Charlotte imagined the two of them swooshing through the powder in perfect unison. She had always been a train wreck on skis, a menace to herself and those around her. “But then this new matter came up,” he added, as she took a large swallow of her drink, steeling herself. “That’s why I wanted to see you.”

“Me?” she blurted out, louder than intended, nearly choking on the liquid. Brian was a securities litigator, defending lawsuits for the biggest brokerage houses in the country. What kind of matter could he possibly want to discuss with her?

He took a sip of martini, grimacing. “It’s a pro bono matter.”

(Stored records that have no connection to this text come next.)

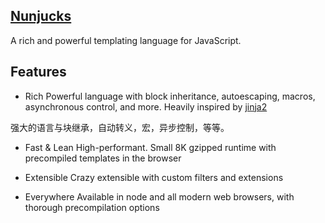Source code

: ## [Nunjucks](http://mozilla.github.io/nunjucks/)

A rich and powerful templating language for JavaScript.


## Features

* Rich Powerful language with block inheritance, autoescaping, macros, asynchronous control, and more. Heavily inspired by [jinja2](http://jinja.pocoo.org/)

强大的语言与块继承，自动转义，宏，异步控制，等等。

* Fast & Lean High-performant. Small 8K gzipped runtime with precompiled templates in the browser

* Extensible Crazy extensible with custom filters and extensions

* Everywhere Available in node and all modern web browsers, with thorough precompilation options
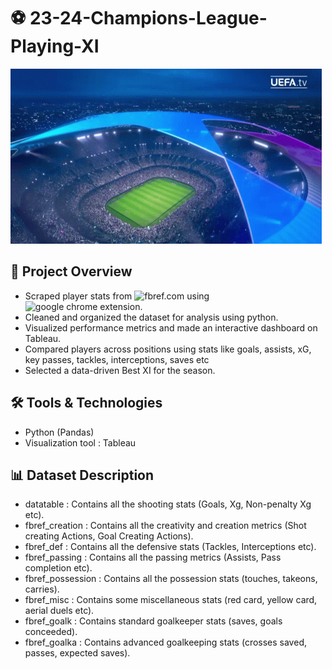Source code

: # ⚽ 23-24-Champions-League-Playing-XI
![.](media/uefa-champions-league.gif)

## 📌 Project Overview
* Scraped player stats from ![fbref.com](https://fbref.com/en/comps/8/2023-2024/stats/2023-2024-Champions-League-Stats) using ![google chrome extension](https://chromewebstore.google.com/detail/nocoding-data-scraper-eas/ojaffphbffmdaicdkahnmihipclmepok?hl=en-US&utm_source=ext_sidebar).
* Cleaned and organized the dataset for analysis using python.
* Visualized performance metrics and made an interactive dashboard on Tableau.
* Compared players across positions using stats like goals, assists, xG, key passes, tackles, interceptions, saves etc
* Selected a data-driven Best XI for the season.

## 🛠️ Tools & Technologies
* Python (Pandas)
* Visualization tool : Tableau

## 📊 Dataset Description
* datatable : Contains all the shooting stats (Goals, Xg, Non-penalty Xg etc).
* fbref_creation : Contains all the creativity and creation metrics (Shot creating Actions, Goal Creating Actions).
* fbref_def : Contains all the defensive stats (Tackles, Interceptions etc).
* fbref_passing : Contains all the passing metrics (Assists, Pass completion etc).
* fbref_possession : Contains all the possession stats (touches, takeons, carries).
* fbref_misc : Contains some miscellaneous stats (red card, yellow card, aerial duels etc).
* fbref_goalk : Contains standard goalkeeper stats (saves, goals conceeded).
* fbref_goalka : Contains advanced goalkeeping stats (crosses saved, passes, expected saves).
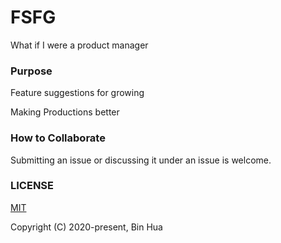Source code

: # FSFG
What if I were a product manager

### Purpose

Feature suggestions for growing

Making Productions better

### How to Collaborate
Submitting an issue or discussing it under an issue is welcome.

### LICENSE
[MIT](LICENSE)

Copyright (C) 2020-present, Bin Hua
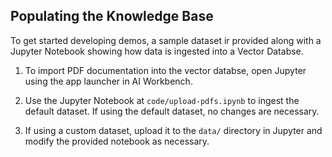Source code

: ## Populating the Knowledge Base

To get started developing demos, a sample dataset ir provided along with a Jupyter Notebook showing how data is ingested into a Vector Databse.

  1. To import PDF documentation into the vector databse, open Jupyter using the app launcher in AI Workbench.

  1. Use the Jupyter Notebook at `code/upload-pdfs.ipynb` to ingest the default dataset. If using the default dataset, no changes are necessary.

  1. If using a custom dataset, upload it to the `data/` directory in Jupyter and modify the provided notebook as necessary.
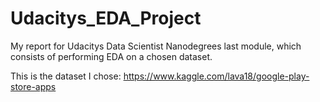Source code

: # Udacitys_EDA_Project
My report for Udacitys Data Scientist Nanodegrees last module, which consists of performing EDA on a chosen dataset.

This is the dataset I chose: https://www.kaggle.com/lava18/google-play-store-apps
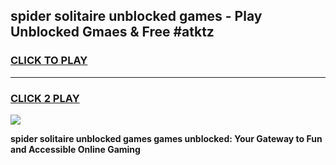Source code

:
## spider solitaire unblocked games - Play Unblocked Gmaes & Free #atktz
<h3>
<a href="https://news.freeplayer.one?title=spider_solitaire_unblocked_games&ref=24F">CLICK TO PLAY</a></h3>
<hr>

<h3>
<a href="https://news.freeplayer.one?title=spider_solitaire_unblocked_games&ref=24F">CLICK 2 PLAY</a>
  
</h3>

<a href="https://news.freeplayer.one?title=spider_solitaire_unblocked_games&ref=24F/"><img src="https://clearcache.store/games.png"></a>


**spider solitaire unblocked games games unblocked: Your Gateway to Fun and Accessible Online Gaming**
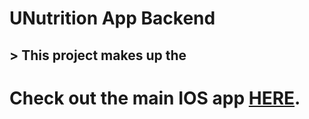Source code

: # UNutrition App Backend

## > This project makes up the 
# Check out the main IOS app [HERE](https://github.com/natepl/hackUMassApp).
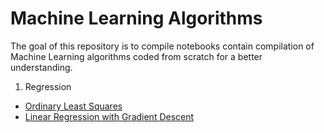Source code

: # Machine Learning Algorithms
The goal of this repository is to compile notebooks contain compilation of Machine Learning algorithms coded from scratch for a better understanding.

1. Regression
  - [Ordinary Least Squares](https://github.com/azwolf/Algorithms/blob/main/Regression/Linear%20Regression.ipynb)
  - [Linear Regression with Gradient Descent](https://github.com/azwolf/Algorithms/blob/main/Regression/Linear%20Regression%20-%20Gradient%20Descent.ipynb)
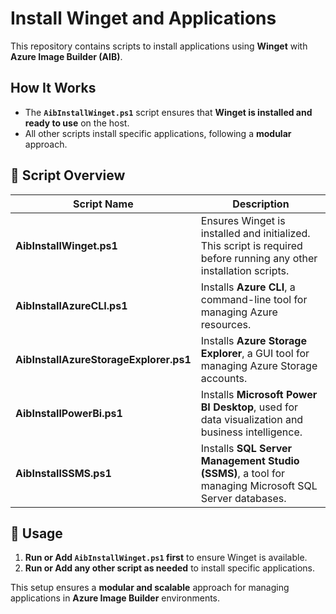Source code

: # Install Winget and Applications

This repository contains scripts to install applications using **Winget** with **Azure Image Builder (AIB)**.

## How It Works
- The **`AibInstallWinget.ps1`** script ensures that **Winget is installed and ready to use** on the host.
- All other scripts install specific applications, following a **modular** approach.

## 📜 Script Overview

| Script Name                          | Description |
|--------------------------------------|-------------|
| **AibInstallWinget.ps1**            | Ensures Winget is installed and initialized. This script is required before running any other installation scripts. |
| **AibInstallAzureCLI.ps1**          | Installs **Azure CLI**, a command-line tool for managing Azure resources. |
| **AibInstallAzureStorageExplorer.ps1** | Installs **Azure Storage Explorer**, a GUI tool for managing Azure Storage accounts. |
| **AibInstallPowerBi.ps1**           | Installs **Microsoft Power BI Desktop**, used for data visualization and business intelligence. |
| **AibInstallSSMS.ps1**              | Installs **SQL Server Management Studio (SSMS)**, a tool for managing Microsoft SQL Server databases. |

## 🔧 Usage
1. **Run or Add `AibInstallWinget.ps1` first** to ensure Winget is available.
2. **Run or Add any other script as needed** to install specific applications.

This setup ensures a **modular and scalable** approach for managing applications in **Azure Image Builder** environments.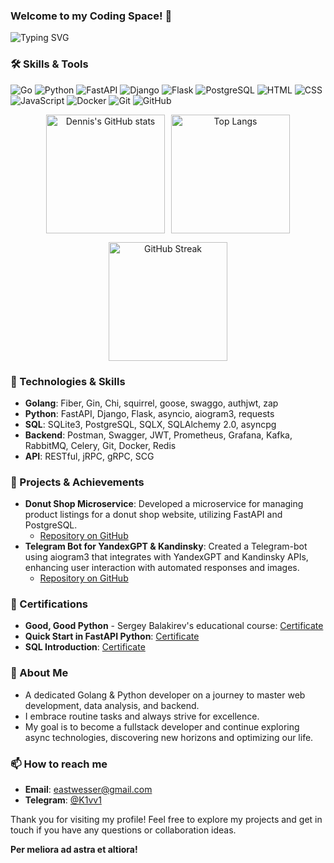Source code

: ### Welcome to my Coding Space! 🌟


![Typing SVG](https://readme-typing-svg.demolab.com?font=Fira+Code&size=24&pause=1000&color=FF8C00&width=435&lines=Greetings%2C+fellows!+👋;Welcome+to+my+GitHub+profile!)

### 🛠 Skills & Tools

![Go](https://img.shields.io/badge/-Go-000?&logo=Go)
![Python](https://img.shields.io/badge/-Python-000?&logo=Python)
![FastAPI](https://img.shields.io/badge/-FastAPI-000?&logo=FastAPI)
![Django](https://img.shields.io/badge/-Django-000?&logo=Django)
![Flask](https://img.shields.io/badge/-Flask-000?&logo=Flask)
![PostgreSQL](https://img.shields.io/badge/-PostgreSQL-000?&logo=PostgreSQL)
![HTML](https://img.shields.io/badge/-HTML-000?&logo=HTML5)
![CSS](https://img.shields.io/badge/-CSS-000?&logo=CSS3)
![JavaScript](https://img.shields.io/badge/-JavaScript-000?&logo=JavaScript)
![Docker](https://img.shields.io/badge/-Docker-000?&logo=Docker)
![Git](https://img.shields.io/badge/-Git-000?&logo=Git)
![GitHub](https://img.shields.io/badge/-GitHub-000?&logo=GitHub)

<p align="center" style="display: flex; justify-content: center; gap: 10px; flex-wrap: wrap;">
  <img src="https://github-readme-stats.vercel.app/api?username=Eastwesser&show_icons=true&theme=radical" alt="Dennis's GitHub stats" height="190" />
  <img src="https://github-readme-stats.vercel.app/api/top-langs/?username=Eastwesser&layout=compact&theme=radical" alt="Top Langs" height="190" />
</p>
<p align="center">
  <img src="https://github-readme-streak-stats.herokuapp.com/?user=Eastwesser&theme=radical" alt="GitHub Streak" height="190" />
</p>


### 🔧 Technologies & Skills

- **Golang**: Fiber, Gin, Chi, squirrel, goose, swaggo, authjwt, zap
- **Python**: FastAPI, Django, Flask, asyncio, aiogram3, requests
- **SQL**: SQLite3, PostgreSQL, SQLX,  SQLAlchemy 2.0, asyncpg
- **Backend**: Postman, Swagger, JWT, Prometheus, Grafana, Kafka, RabbitMQ, Celery, Git, Docker, Redis 
- **API**: RESTful, jRPC, gRPC, SCG

### 🌟 Projects & Achievements

- **Donut Shop Microservice**: Developed a microservice for managing product listings for a donut shop website, utilizing FastAPI and PostgreSQL.
  - [Repository on GitHub](https://github.com/Eastwesser/DonServalApi)
- **Telegram Bot for YandexGPT & Kandinsky**: Created a Telegram-bot using aiogram3 that integrates with YandexGPT and Kandinsky APIs, enhancing user interaction with automated responses and images.
  - [Repository on GitHub](https://github.com/Eastwesser/CloudMiu)

### 📜 Certifications

- **Good, Good Python** - Sergey Balakirev's educational course: [Certificate](https://stepik.org/cert/2165774)
- **Quick Start in FastAPI Python**: [Certificate](https://stepik.org/cert/2363817)
- **SQL Introduction**: [Certificate](https://stepik.org/cert/2336687)

### 💬 About Me

- A dedicated Golang & Python developer on a journey to master web development, data analysis, and backend.
- I embrace routine tasks and always strive for excellence.
- My goal is to become a fullstack developer and continue exploring async technologies, discovering new horizons and optimizing our life.

### 📫 How to reach me

- **Email**: eastwesser@gmail.com
- **Telegram**: [@K1vv1](https://t.me/K1vv1)

Thank you for visiting my profile! 
Feel free to explore my projects and get in touch if you have any questions or collaboration ideas.

**Per meliora ad astra et altiora!**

Charlotte faltered, caught off guard. Pro bono work had never been Brian’s thing—he had empathy for the less fortunate on an abstract, policy level, a sort of noblesse oblige inherent in his liberal, upper-class background. But he couldn’t deal with the messiness that surrounded the actual clientele, the ambiguity of the individual cases. What had he gotten himself into now? It must be something high profile, she decided, a death penalty case, perhaps. Her annoyance rose. Firms were taking those on with increasing
frequency because of the good press that usually ensued. But despite their resources, they were ill equipped to handle matters requiring such specialized expertise. And now he was here asking her for free advice.

The waitress returned to the table and set a plate in front of Brian. The food was served family-style, Charlotte recalled from her one previous visit, which seemed code for we-bring-out-whatever-we-want-whenever-we-feel-like-it. She shook her head as he gestured toward the plate, offering her some. “Go ahead and eat.”

She expected him to reach for his fork and tear into the meal with the gusto she remembered, but he did not. “Have you ever heard of Roger Dykmans?” he asked instead.

She repeated the name inwardly. “I don’t know. The last name, maybe.”

“Roger is a securities client of mine. His brother was Hans Dykmans.”

Hans Dykmans. The full name sparked immediate recognition. “The diplomat?” Hans Dykmans, like Swedish diplomat Raoul Wallenberg and German industrialist Oskar Schindler, had been credited with saving thousands of Jews during the Holocaust. Like Wallenberg, he was arrested and disappeared mysteriously toward the end of the war.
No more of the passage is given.